# WHAT IS REQUIRED
On how many lines of the data below does the word "title" appear? Reply with the number only.

[Stored data]
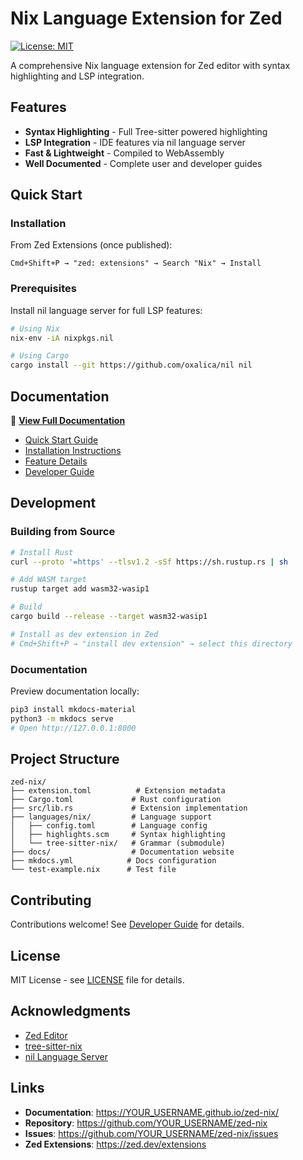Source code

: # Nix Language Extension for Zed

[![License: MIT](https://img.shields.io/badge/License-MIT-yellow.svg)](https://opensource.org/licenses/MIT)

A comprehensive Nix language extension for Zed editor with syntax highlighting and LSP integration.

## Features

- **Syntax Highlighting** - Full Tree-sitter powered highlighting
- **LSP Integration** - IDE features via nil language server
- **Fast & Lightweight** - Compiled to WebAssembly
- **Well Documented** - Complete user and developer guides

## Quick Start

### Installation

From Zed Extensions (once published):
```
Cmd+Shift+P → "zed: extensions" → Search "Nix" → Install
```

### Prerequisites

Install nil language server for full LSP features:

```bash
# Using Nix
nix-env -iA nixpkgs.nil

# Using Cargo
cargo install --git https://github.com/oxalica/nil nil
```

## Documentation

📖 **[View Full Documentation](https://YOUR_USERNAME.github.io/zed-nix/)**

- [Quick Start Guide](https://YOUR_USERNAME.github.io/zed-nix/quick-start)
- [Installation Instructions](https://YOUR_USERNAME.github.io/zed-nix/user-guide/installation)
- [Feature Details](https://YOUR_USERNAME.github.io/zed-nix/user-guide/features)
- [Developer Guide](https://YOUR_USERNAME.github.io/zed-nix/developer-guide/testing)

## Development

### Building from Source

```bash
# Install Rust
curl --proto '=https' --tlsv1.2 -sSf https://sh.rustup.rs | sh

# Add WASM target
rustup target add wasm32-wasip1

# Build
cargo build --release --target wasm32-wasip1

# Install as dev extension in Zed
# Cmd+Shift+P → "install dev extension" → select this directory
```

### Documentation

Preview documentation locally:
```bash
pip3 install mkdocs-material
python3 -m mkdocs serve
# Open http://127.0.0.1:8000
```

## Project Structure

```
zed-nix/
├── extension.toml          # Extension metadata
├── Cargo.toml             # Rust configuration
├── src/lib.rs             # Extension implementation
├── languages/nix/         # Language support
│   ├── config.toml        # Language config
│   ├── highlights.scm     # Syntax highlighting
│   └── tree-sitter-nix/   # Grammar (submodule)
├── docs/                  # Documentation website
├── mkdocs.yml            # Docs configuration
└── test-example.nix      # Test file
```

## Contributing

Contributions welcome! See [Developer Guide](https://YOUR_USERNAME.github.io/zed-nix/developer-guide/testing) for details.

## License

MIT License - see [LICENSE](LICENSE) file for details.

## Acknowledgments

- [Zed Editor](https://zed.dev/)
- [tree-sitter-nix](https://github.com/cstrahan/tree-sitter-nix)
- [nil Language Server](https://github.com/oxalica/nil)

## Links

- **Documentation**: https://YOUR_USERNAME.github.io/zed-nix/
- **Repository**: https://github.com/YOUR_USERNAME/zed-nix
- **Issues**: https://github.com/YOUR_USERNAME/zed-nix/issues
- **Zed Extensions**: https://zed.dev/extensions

---

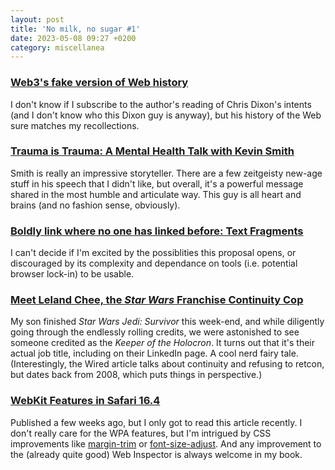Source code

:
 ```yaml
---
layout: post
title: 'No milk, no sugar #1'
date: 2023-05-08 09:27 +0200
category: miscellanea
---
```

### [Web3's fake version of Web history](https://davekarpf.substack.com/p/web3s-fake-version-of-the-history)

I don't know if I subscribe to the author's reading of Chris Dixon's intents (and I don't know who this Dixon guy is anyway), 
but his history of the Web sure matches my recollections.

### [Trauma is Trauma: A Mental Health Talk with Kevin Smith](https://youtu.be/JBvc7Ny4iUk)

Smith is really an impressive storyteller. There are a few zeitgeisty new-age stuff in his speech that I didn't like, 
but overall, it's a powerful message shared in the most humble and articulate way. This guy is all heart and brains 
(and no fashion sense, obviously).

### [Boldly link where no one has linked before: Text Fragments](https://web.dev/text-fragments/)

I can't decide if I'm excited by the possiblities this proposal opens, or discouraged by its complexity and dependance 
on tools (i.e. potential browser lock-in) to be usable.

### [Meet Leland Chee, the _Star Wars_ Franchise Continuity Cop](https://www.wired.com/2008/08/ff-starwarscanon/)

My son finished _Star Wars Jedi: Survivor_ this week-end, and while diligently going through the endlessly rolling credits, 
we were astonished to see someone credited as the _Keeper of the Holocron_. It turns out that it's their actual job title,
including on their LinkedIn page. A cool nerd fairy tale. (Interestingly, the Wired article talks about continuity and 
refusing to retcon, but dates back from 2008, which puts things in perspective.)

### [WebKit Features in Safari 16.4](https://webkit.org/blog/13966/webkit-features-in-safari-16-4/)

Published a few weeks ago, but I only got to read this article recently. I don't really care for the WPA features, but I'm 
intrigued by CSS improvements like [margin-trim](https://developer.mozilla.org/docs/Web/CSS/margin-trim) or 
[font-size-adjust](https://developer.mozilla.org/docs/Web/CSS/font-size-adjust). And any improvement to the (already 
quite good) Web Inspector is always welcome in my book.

# PROBLEM SOLUTION
2